Most of the focus of CCS is on electricity production as this is the biggest stationary source of CO2 production. The production of cement is another important stationary source of CO2 emission (see Fig. 2). The total cement production is responsible for 7–13% of the global anthropogenic CO2 emissions.39,40 Cement production, actually, represents a double burden. It is not only an energy intensive process, but it also uses CaCO3 as an ingredient and during cement production limestone is converted into CaO and CO2. The CO2 is emitted with the flue gasses. CCS is therefore an important technology for the cement industry to reduce their CO2 emissions. The flue gas composition from cement production is slightly different from the flue gas from power plants; therefore one can use the post-combustion carbon capture technologies used in power plants.41 One can also opt for pre-combustion carbon capture and here we can also use CO2 diluted oxygen for the combustion.

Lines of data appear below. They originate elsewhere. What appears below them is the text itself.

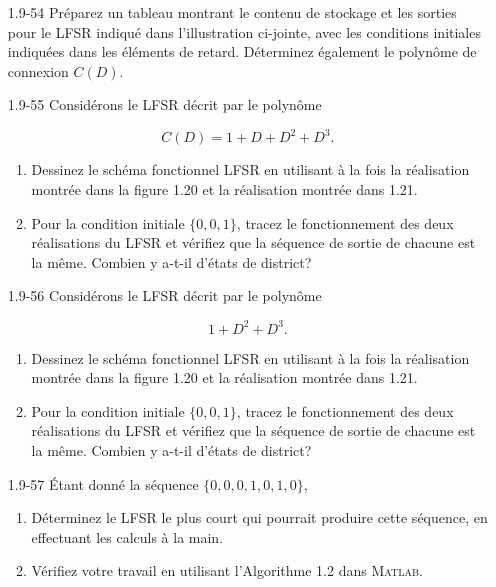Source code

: \documentclass[10pt,twoside,a4paper]{book}
\begin{document}
\begin{enumerate}
  \item[1.9-54] Préparez un tableau montrant le contenu de stockage et les sorties pour le LFSR indiqué dans l'illustration ci-jointe, avec les conditions initiales indiquées dans les éléments de retard. Déterminez également le polynôme de connexion $C(D)$.

  \item[1.9-55] Considérons le LFSR décrit par le polynôme
  
  \begin{equation*}
    C(D) = 1 + D + D^2 + D^3.
  \end{equation*}

  \begin{enumerate}
    \item Dessinez le schéma fonctionnel LFSR en utilisant à la fois la réalisation montrée dans la figure 1.20 et la réalisation montrée dans 1.21.
    \item Pour la condition initiale $\{0, 0, 1\}$, tracez le fonctionnement des deux réalisations du LFSR et vérifiez que la séquence de sortie de chacune est la même. Combien y a-t-il d'états de district?
  \end{enumerate}

  \item[1.9-56] Considérons le LFSR décrit par le polynôme
  
  \begin{equation*}
    1 + D^2 + D^3.
  \end{equation*}

  \begin{enumerate}
    \item Dessinez le schéma fonctionnel LFSR en utilisant à la fois la réalisation montrée dans la figure 1.20 et la réalisation montrée dans 1.21.
    \item Pour la condition initiale $\{0, 0, 1\}$, tracez le fonctionnement des deux réalisations du LFSR et vérifiez que la séquence de sortie de chacune est la même. Combien y a-t-il d'états de district?
  \end{enumerate}

  \item[1.9-57] Étant donné la séquence $\{0, 0, 0, 1, 0, 1, 0\}$,
  
  \begin{enumerate}
    \item Déterminez le LFSR le plus court qui pourrait produire cette séquence, en effectuant les calculs à la main.
    \item Vérifiez votre travail en utilisant l'Algorithme 1.2 dans \textsc{Matlab}.
  \end{enumerate}


\end{enumerate}
\end{document}
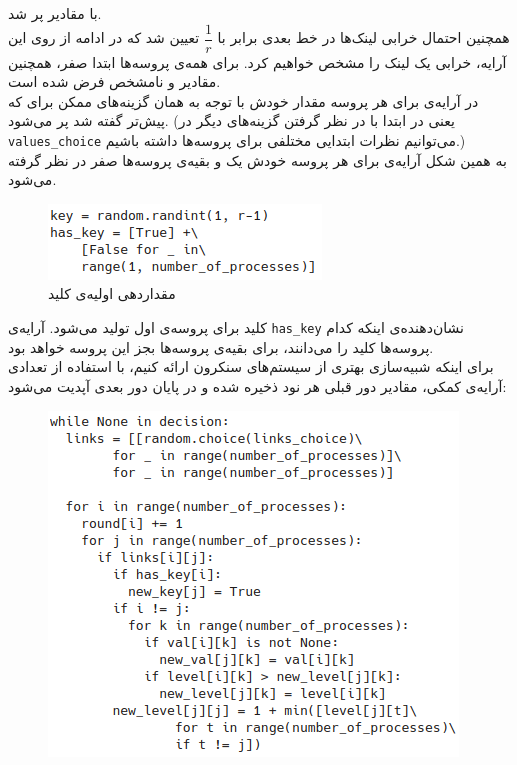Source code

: \documentclass{article}
\begin{document}
\begin{multicols}{2}
با مقادیر
پر شد.\\
همچنین احتمال خرابی لینک‌ها در خط بعدی برابر با
$\dfrac{1}{r}$
تعیین شد که در ادامه از روی این آرایه، خرابی یک لینک را مشخص خواهیم کرد.
برای همه‌ی پروسه‌ها ابتدا صفر، همچنین مقادیر
و
نامشخص فرض شده است.\\
در آرایه‌ی
برای هر پروسه مقدار خودش با توجه به همان گزینه‌های ممکن برای
که پیش‌تر گفته شد پر می‌شود. (یعنی در ابتدا با در نظر گرفتن گزینه‌های دیگر در
\texttt{values\_choice}
می‌توانیم نظرات ابتدایی مختلفی برای پروسه‌ها داشته باشیم.)\\
به همین شکل آرایه‌ی
برای هر پروسه خودش یک و بقیه‌ی پروسه‌ها صفر در نظر گرفته می‌شود.
\begin{figure}[H]
    \centering
    \includegraphics[width=0.70\linewidth]{Photos/HW4/key.png}
    \caption{
    مقداردهی اولیه‌ی کلید
    }
    \label{fig:my_label}
\end{figure}
کلید برای پروسه‌ی اول تولید می‌شود. آرایه‌ی
\texttt{has\_key}
نشان‌دهنده‌ی اینکه کدام پروسه‌ها کلید را می‌دانند، برای بقیه‌ی پروسه‌ها بجز این پروسه
خواهد بود.\\
برای اینکه شبیه‌سازی بهتری از سیستم‌های سنکرون ارائه کنیم، با استفاده از تعدادی آرایه‌ی کمکی، مقادیر دور قبلی هر نود ذخیره شده و در پایان دور بعدی آپدیت می‌شود:
\begin{figure}[H]
    \centering
    \includegraphics[width=0.99\linewidth]{Photos/HW4/loop.png}

\end{figure}
\end{multicols}
\end{document}
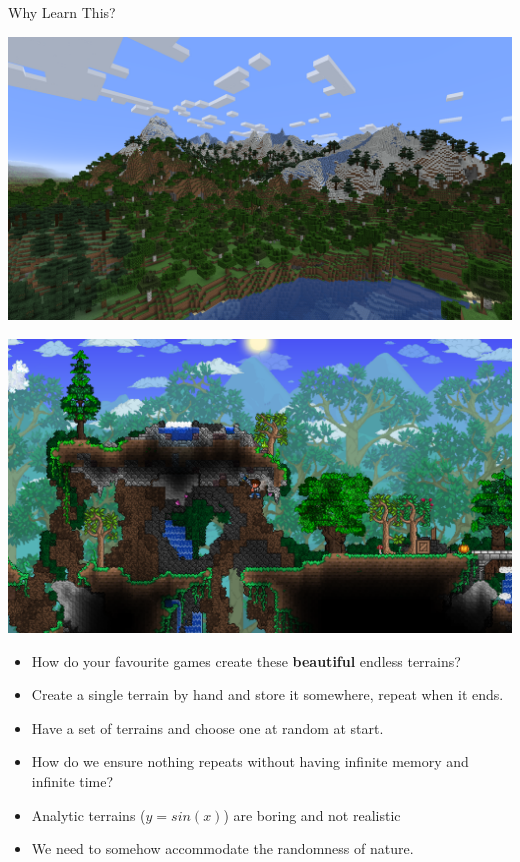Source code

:\begin{frame}{Why Learn This?}
    \pause
    \begin{minipage}{0.45\textwidth}
        \centering
        \includegraphics[width=\linewidth]{images/minecraft.png}
    \end{minipage}%
    \hfill
    \pause
    \begin{minipage}{0.45\textwidth}
        \centering
        \includegraphics[width=\linewidth]{images/terraria.png}
    \end{minipage}

    \begin{itemize}
        \item<3-> How do your favourite games create these \textbf{beautiful} endless terrains?
        \item<4-> Create a single terrain by hand and store it somewhere, repeat when it ends.
        \item<5-> Have a set of terrains and choose one at random at start.
        \item<6-> How do we ensure nothing repeats without having infinite memory and infinite time?
        \item<7-> Analytic terrains ($y = sin(x)$) are boring and not realistic
        \item<8-> We need to somehow accommodate the randomness of nature.
    \end{itemize}
\end{frame}

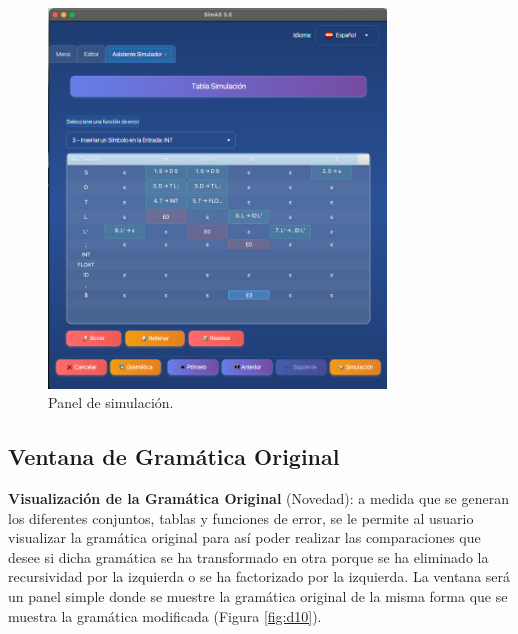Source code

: \begin{figure}[htp]
\centering
	\includegraphics[width=0.8\textwidth]{figuras2/simulador/paso5_tablaPredictivaCompleta.png}
	\caption{Panel de simulación.}
	\label{fig:d6}
\end{figure}

\subsection{Ventana de Gramática Original}

\textbf{Visualización de la Gramática Original} (Novedad): a medida que se generan los diferentes conjuntos, tablas y funciones de error, se le permite al usuario visualizar la gramática original para así poder realizar las comparaciones que desee si dicha gramática se ha transformado en otra porque se ha eliminado la recursividad por la izquierda o se ha factorizado por la izquierda. La ventana será un panel simple donde se muestre la gramática original de la misma forma que se muestra la gramática modificada (Figura \ref{fig:d10}).

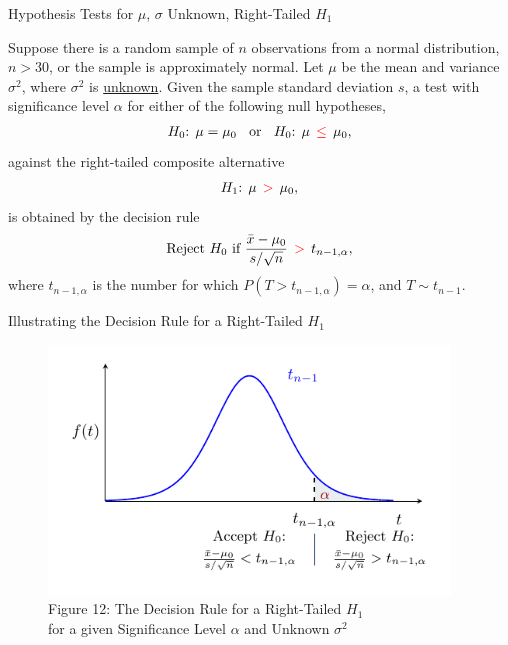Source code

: \documentclass[pdf]{beamer}
\theoremstyle{remark}
\theoremstyle{definition}
\begin{document}
\begin{frame}[t]{Hypothesis Tests for $\mu$, $\sigma$ Unknown, Right-Tailed $H_1$}
\small
\begin{tcolorbox}[colback=white!5,colframe=franklinblue]%
Suppose there is a random sample of $n$ observations from a normal distribution, $n > 30$, or the sample is approximately normal.  Let $\mu$ be the mean and variance $\sigma^2$, where $\sigma^2$ is \underline{unknown}.  Given the sample standard deviation $s$, a test with significance level $\alpha$ for either of the following null hypotheses, 
\vspace{-1.0ex}
\begin{align*} 
H_0\text{: }  \mu = \mu_0 \;\; \text{ or } \;\; H_0\text{: }  \mu \;\, \textcolor{red}{\leq} \;\, \mu_0, 
\end{align*} 
\vspace{-1.0ex}
against the right-tailed composite alternative 
\vspace{0.0ex}
\begin{align*} 
H_1\text{: }  \mu \;\, \textcolor{red}{>} \;\, \mu_0, 
\end{align*} 
\vspace{-1.0ex}
is obtained by the decision rule 
\vspace{0.0ex}
\begin{equation} 
\text{Reject } H_0 \text{ if } \frac{\bar{x} - \mu_0}{s/ \sqrt{n}} \;\, \textcolor{red}{>} \;\, t_{n-1,\alpha},
\end{equation} 
where $t_{n-1,\alpha}$ is the number for which $P(T > t_{n-1,\alpha}) = \alpha$, and $T \sim t_{n-1}$. 
\end{tcolorbox}
\end{frame}

\begin{frame}[t]{Illustrating the Decision Rule for a Right-Tailed $H_1$ }
\begin{figure}[htbp]
    \centering
    \captionsetup{justification=centering}
    \includegraphics[clip, trim=0.5cm 0.5cm 0.0cm 0cm, width=0.95\textwidth]{Hypothesis_Testing_Module_9_t1.pdf}  
    \caption{Figure {\color{franklinblue} 12}: The Decision Rule for a Right-Tailed $H_1$ \\ for a given Significance Level $\alpha$ and Unknown $\sigma^2$}
    \label{fig:gauss4}
\end{figure}
\end{frame}
\end{document}
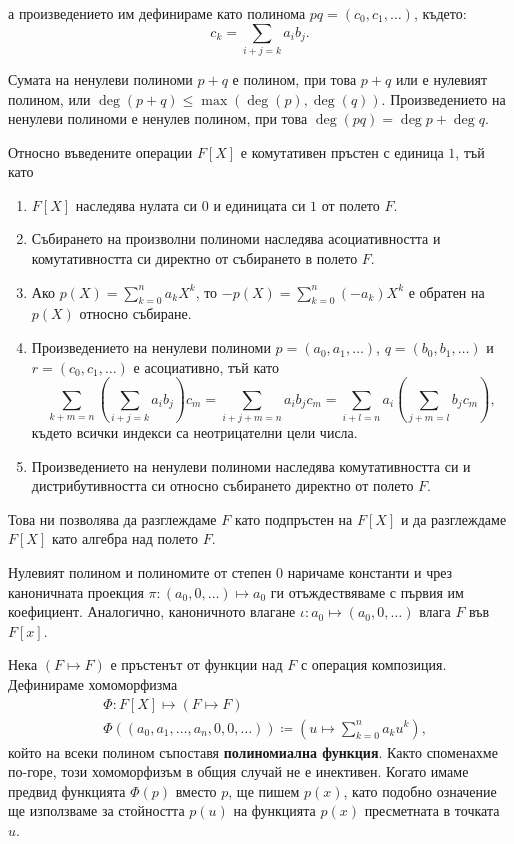 \documentclass[numbers=endperiod, bibliography=totocnumbered]{scrartcl}
\begin{document}
а произведението им дефинираме като полинома \( pq = (c_0, c_1, \ldots) \), където:
\begin{equation*}
  c_k = \sum_{i+j=k} a_i b_j.
\end{equation*}

Сумата на ненулеви полиноми \( p + q \) е полином, при това \( p + q \) или е нулевият полином, или \( \deg(p + q) \leq \max(\deg(p), \deg(q)) \). Произведението на ненулеви полиноми е ненулев полином, при това \( \deg(pq) = \deg p + \deg q \).

Относно въведените операции \( F[X] \) е комутативен пръстен с единица \( 1 \), тъй като
\begin{enumerate}
  \item \( F[X] \) наследява нулата си \( 0 \) и единицата си \( 1 \) от полето \( F \).
  \item Събирането на произволни полиноми наследява асоциативността и комутативността си директно от събирането в полето \( F \).
  \item Ако \( p(X) = \sum_{k=0}^n a_k X^k \), то \( -p(X) = \sum_{k=0}^n (-a_k) X^k \) е обратен на \( p(X) \) относно събиране.
  \item Произведението на ненулеви полиноми \( p = (a_0, a_1, \ldots) \), \( q = (b_0, b_1, \ldots) \) и \( r = (c_0, c_1, \ldots) \) е асоциативно, тъй като
  \begin{equation*}
    \sum_{k+m=n} \left(\sum_{i+j=k} a_i b_j \right) c_m
    =
    \sum_{i+j+m=n} a_i b_j c_m
    =
    \sum_{i+l=n} a_i \left( \sum_{j+m=l} b_j c_m \right),
  \end{equation*}
  където всички индекси са неотрицателни цели числа.
  \item Произведението на ненулеви полиноми наследява комутативността си и дистрибутивността си относно събирането директно от полето \( F \).
\end{enumerate}

Това ни позволява да разглеждаме \( F \) като подпръстен на \( F[X] \) и да разглеждаме \( F[X] \) като алгебра над полето \( F \).

Нулевият полином и полиномите от степен \( 0 \) наричаме константи и чрез каноничната проекция \( \pi: (a_0, 0, \ldots) \mapsto a_0 \) ги отъждествяваме с първия им коефициент. Аналогично, каноничното влагане \( \iota: a_0 \mapsto (a_0, 0, \ldots) \) влага \( F \) във \( F[x] \).

Нека \( (F \mapsto F) \) е пръстенът от функции над \( F \) с операция композиция. Дефинираме хомоморфизма
\begin{align*}
  &\Phi: F[X] \mapsto (F \mapsto F) \\
  &\Phi\left((a_0, a_1, \ldots, a_n, 0, 0, \ldots) \right) \coloneqq \left( u \mapsto \sum_{k=0}^n a_k u^k \right),
\end{align*}
който на всеки полином съпоставя \textbf{полиномиална функция}. Както споменахме по-горе, този хомоморфизъм в общия случай не е инективен. Когато имаме предвид функцията \( \Phi(p) \) вместо \( p \), ще пишем \( p(x) \), като подобно означение ще използваме за стойността \( p(u) \) на функцията \( p(x) \) пресметната в точката \( u \).
\end{document}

Even if one uses air or oxygen to burn fossil fuels this has little impact on electricity production as it does not influence the quality of the steam that is produced. Cement that is produced in an oxy-combustion environment has different properties from cement that is produced traditionally by combustion in air. In this Faraday Discussions Zheng et al. (DOI: 10.1039/C6FD00032K) report on the quality of cement that is produced by oxy-combustion and show that high-quality cement can be successfully produced in an oxy-fuel atmosphere.

Negative CO2 emissions

If one looks at the fate of CO2 emitted in the atmosphere, one can see that about 30% ends up as increased terrestrial biomass and 25% in the surface of the ocean either as biomass or dissolved in the water. The remainder stays in the atmosphere. If we were to stop emitting any CO2 tomorrow it would take over 200 years before these CO2 levels decreased to preindustrial levels.3 The reason for these long times is the slow mixing of the surface of the ocean with the deep ocean. For all practical purposes we can therefore assume that 45% of all the CO2 we emit now will stay “forever” in the atmosphere. This implies that if we overshoot our target atmospheric CO2 concentration we cannot wait until nature takes care of this overshoot; the only solution is to actively reduce the CO2 concentration in the atmosphere. Direct air capture is a technology that aims to achieve this.42–46 As air has a much lower concentration of CO2, the costs of capturing a CO2 molecule once it has been emitted in the atmosphere are significantly larger than capturing it from a more concentrated source.47 A cheaper alternative for direct air capture is to co-fire biomass in a coal-fired plant and subsequently sequester the CO2. Bioenergy with Carbon Capture and Storage (BECCS) is seen as a promising technology to achieve negative emissions using current infrastructures. A key question is the source of the biomass. Initially the focus will be on waste biomass, however, there is a limit to the total available waste biomass, and if one needs to grow biomass for BECCS there is the question of competition with food production and changes in land use.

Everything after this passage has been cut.